O nome da exposição é “Quem são essas trabalhadoras invisíveis?”. A ideia é mostrar o trabalho das mulheres da Coama, responsáveis pelo manuseio dos materiais recicláveis. A orientadora da exposição é a professora do curso de Artes Visuais da UPF, Cilene Maria Potrich, que conta com o auxílio dos alunos bolsistas Paidex, Geisi Decarli, do curso de Artes Visuais, e Cristiane Romero de Oliveira, do curso de Pedagogia. “É difícil as pessoas conhecerem uma catadora. Geralmente, elas são invisíveis aos olhos da sociedade. O objetivo é dar visibilidade a essas mulheres, que são extremamente dignas.

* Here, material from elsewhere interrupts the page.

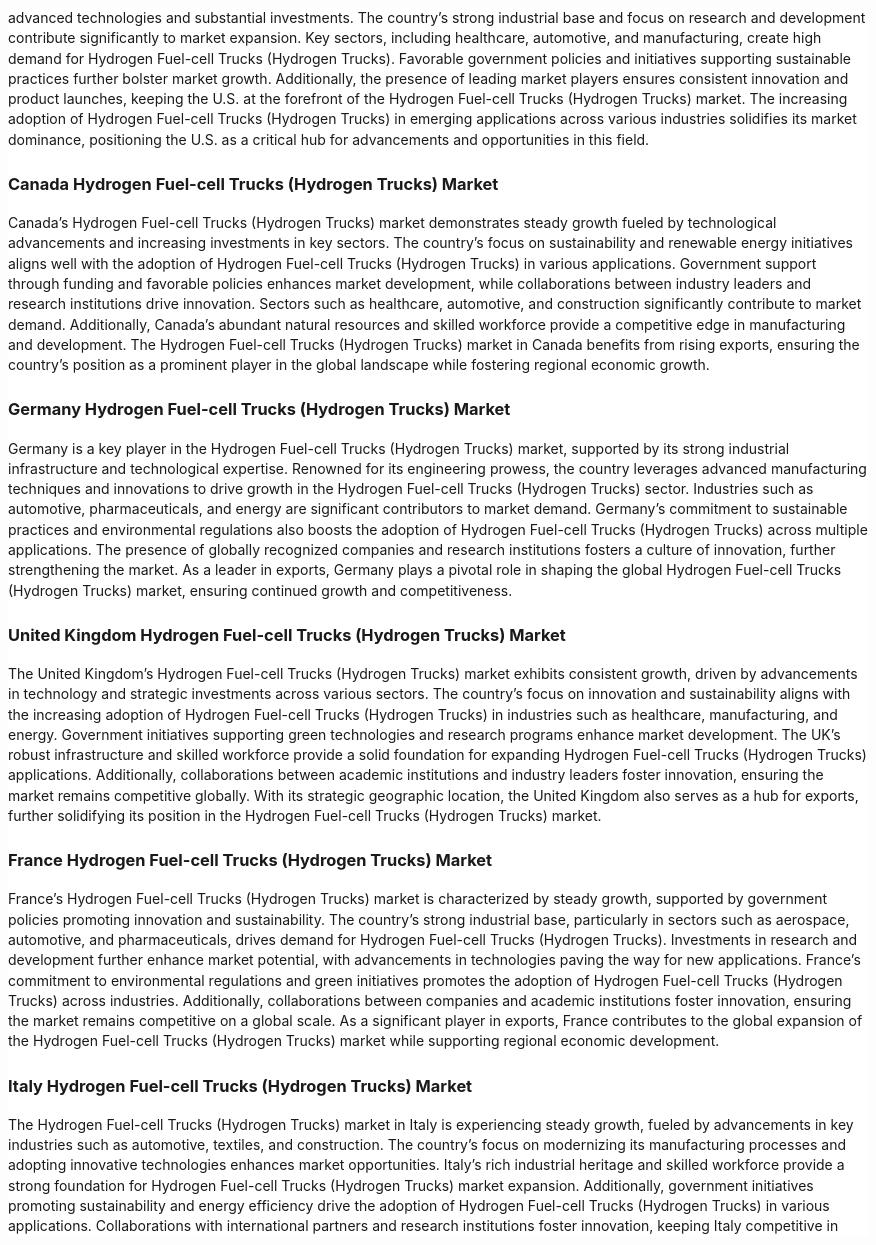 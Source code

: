 advanced technologies and substantial investments. The country&rsquo;s strong industrial base and focus on research and development contribute significantly to market expansion. Key sectors, including healthcare, automotive, and manufacturing, create high demand for Hydrogen Fuel-cell Trucks (Hydrogen Trucks). Favorable government policies and initiatives supporting sustainable practices further bolster market growth. Additionally, the presence of leading market players ensures consistent innovation and product launches, keeping the U.S. at the forefront of the Hydrogen Fuel-cell Trucks (Hydrogen Trucks) market. The increasing adoption of Hydrogen Fuel-cell Trucks (Hydrogen Trucks) in emerging applications across various industries solidifies its market dominance, positioning the U.S. as a critical hub for advancements and opportunities in this field.</p><h3>Canada Hydrogen Fuel-cell Trucks (Hydrogen Trucks) Market</h3><p>Canada&rsquo;s Hydrogen Fuel-cell Trucks (Hydrogen Trucks) market demonstrates steady growth fueled by technological advancements and increasing investments in key sectors. The country&rsquo;s focus on sustainability and renewable energy initiatives aligns well with the adoption of Hydrogen Fuel-cell Trucks (Hydrogen Trucks) in various applications. Government support through funding and favorable policies enhances market development, while collaborations between industry leaders and research institutions drive innovation. Sectors such as healthcare, automotive, and construction significantly contribute to market demand. Additionally, Canada&rsquo;s abundant natural resources and skilled workforce provide a competitive edge in manufacturing and development. The Hydrogen Fuel-cell Trucks (Hydrogen Trucks) market in Canada benefits from rising exports, ensuring the country&rsquo;s position as a prominent player in the global landscape while fostering regional economic growth.</p><h3>Germany Hydrogen Fuel-cell Trucks (Hydrogen Trucks) Market</h3><p>Germany is a key player in the Hydrogen Fuel-cell Trucks (Hydrogen Trucks) market, supported by its strong industrial infrastructure and technological expertise. Renowned for its engineering prowess, the country leverages advanced manufacturing techniques and innovations to drive growth in the Hydrogen Fuel-cell Trucks (Hydrogen Trucks) sector. Industries such as automotive, pharmaceuticals, and energy are significant contributors to market demand. Germany&rsquo;s commitment to sustainable practices and environmental regulations also boosts the adoption of Hydrogen Fuel-cell Trucks (Hydrogen Trucks) across multiple applications. The presence of globally recognized companies and research institutions fosters a culture of innovation, further strengthening the market. As a leader in exports, Germany plays a pivotal role in shaping the global Hydrogen Fuel-cell Trucks (Hydrogen Trucks) market, ensuring continued growth and competitiveness.</p><h3>United Kingdom Hydrogen Fuel-cell Trucks (Hydrogen Trucks) Market</h3><p>The United Kingdom&rsquo;s Hydrogen Fuel-cell Trucks (Hydrogen Trucks) market exhibits consistent growth, driven by advancements in technology and strategic investments across various sectors. The country&rsquo;s focus on innovation and sustainability aligns with the increasing adoption of Hydrogen Fuel-cell Trucks (Hydrogen Trucks) in industries such as healthcare, manufacturing, and energy. Government initiatives supporting green technologies and research programs enhance market development. The UK&rsquo;s robust infrastructure and skilled workforce provide a solid foundation for expanding Hydrogen Fuel-cell Trucks (Hydrogen Trucks) applications. Additionally, collaborations between academic institutions and industry leaders foster innovation, ensuring the market remains competitive globally. With its strategic geographic location, the United Kingdom also serves as a hub for exports, further solidifying its position in the Hydrogen Fuel-cell Trucks (Hydrogen Trucks) market.</p><h3>France Hydrogen Fuel-cell Trucks (Hydrogen Trucks) Market</h3><p>France&rsquo;s Hydrogen Fuel-cell Trucks (Hydrogen Trucks) market is characterized by steady growth, supported by government policies promoting innovation and sustainability. The country&rsquo;s strong industrial base, particularly in sectors such as aerospace, automotive, and pharmaceuticals, drives demand for Hydrogen Fuel-cell Trucks (Hydrogen Trucks). Investments in research and development further enhance market potential, with advancements in technologies paving the way for new applications. France&rsquo;s commitment to environmental regulations and green initiatives promotes the adoption of Hydrogen Fuel-cell Trucks (Hydrogen Trucks) across industries. Additionally, collaborations between companies and academic institutions foster innovation, ensuring the market remains competitive on a global scale. As a significant player in exports, France contributes to the global expansion of the Hydrogen Fuel-cell Trucks (Hydrogen Trucks) market while supporting regional economic development.</p><h3>Italy Hydrogen Fuel-cell Trucks (Hydrogen Trucks) Market</h3><p>The Hydrogen Fuel-cell Trucks (Hydrogen Trucks) market in Italy is experiencing steady growth, fueled by advancements in key industries such as automotive, textiles, and construction. The country&rsquo;s focus on modernizing its manufacturing processes and adopting innovative technologies enhances market opportunities. Italy&rsquo;s rich industrial heritage and skilled workforce provide a strong foundation for Hydrogen Fuel-cell Trucks (Hydrogen Trucks) market expansion. Additionally, government initiatives promoting sustainability and energy efficiency drive the adoption of Hydrogen Fuel-cell Trucks (Hydrogen Trucks) in various applications. Collaborations with international partners and research institutions foster innovation, keeping Italy competitive in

Trabalham para ganhar dinheiro para sobreviver, mas elas também têm a percepção que se não fizessem esse trabalho, talvez a cidade fosse mais suja, o rio receberia mais lixo”, comenta a professora Cilene.
 
Desde fevereiro de 2017, a professora Cilene e suas alunas desenvolvem atividades de Arteterapia e Arte-Educação na Cooperativa, como forma de resgatar a autoestima, o respeito e a admiração por si mesmos e também pelos demais colegas com quem trabalham. Maria Carmelinda da Rosa é uma das catadoras que há mais tempo trabalha na Coama. “A gente é catadora porque a gente precisa trabalhar para pagar as contas e para viver. Faz 10 anos que eu trabalho aqui. Desde que entrei, nunca saí da Coama”, declara Maria, no texto abaixo da sua foto na exposição.
 
A importância da reciclagem do lixo e do papel das recicladoras também é destacada. “Ser catadora é olhar para aquilo que para os outros é lixo, pra nós é dinheiro, é o nosso sustento. O material que reciclamos paga minhas contas, paga minha comida. O lixo pra nós é uma mina de ouro”, ressalta a catadora Eliane de Moraes.
 
As fotos foram feitas pelos fotógrafos Guilherme Benck e Fabiana Beltrami. O projeto de extensão “A leitura de mundo e da palavra no galpão da Coama” é coordenado pela professora da Faed Elisabeth Maria Foschiera.